┌─ SOURCE RECORDS

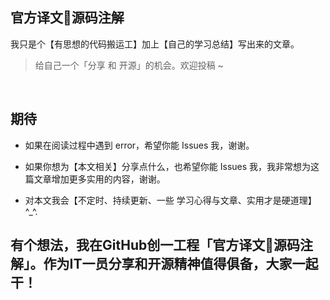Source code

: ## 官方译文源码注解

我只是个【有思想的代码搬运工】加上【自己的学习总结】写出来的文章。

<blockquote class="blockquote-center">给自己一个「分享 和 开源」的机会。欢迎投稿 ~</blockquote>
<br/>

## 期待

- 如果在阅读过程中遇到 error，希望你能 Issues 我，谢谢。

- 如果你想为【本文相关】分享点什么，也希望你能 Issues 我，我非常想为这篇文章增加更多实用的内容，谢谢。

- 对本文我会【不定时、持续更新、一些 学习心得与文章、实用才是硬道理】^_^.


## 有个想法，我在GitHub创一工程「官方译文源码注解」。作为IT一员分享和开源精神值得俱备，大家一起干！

└─
┌─ SOURCE RECORDS

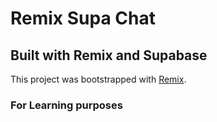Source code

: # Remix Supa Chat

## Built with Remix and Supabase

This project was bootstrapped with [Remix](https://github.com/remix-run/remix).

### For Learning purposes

└─

**EXERCISE AIM:** Go through the entries above and pull out each line with "官方译文" in it.

**ANSWER BOX:**
: ## 官方译文源码注解
## 有个想法，我在GitHub创一工程「官方译文源码注解」。作为IT一员分享和开源精神值得俱备，大家一起干！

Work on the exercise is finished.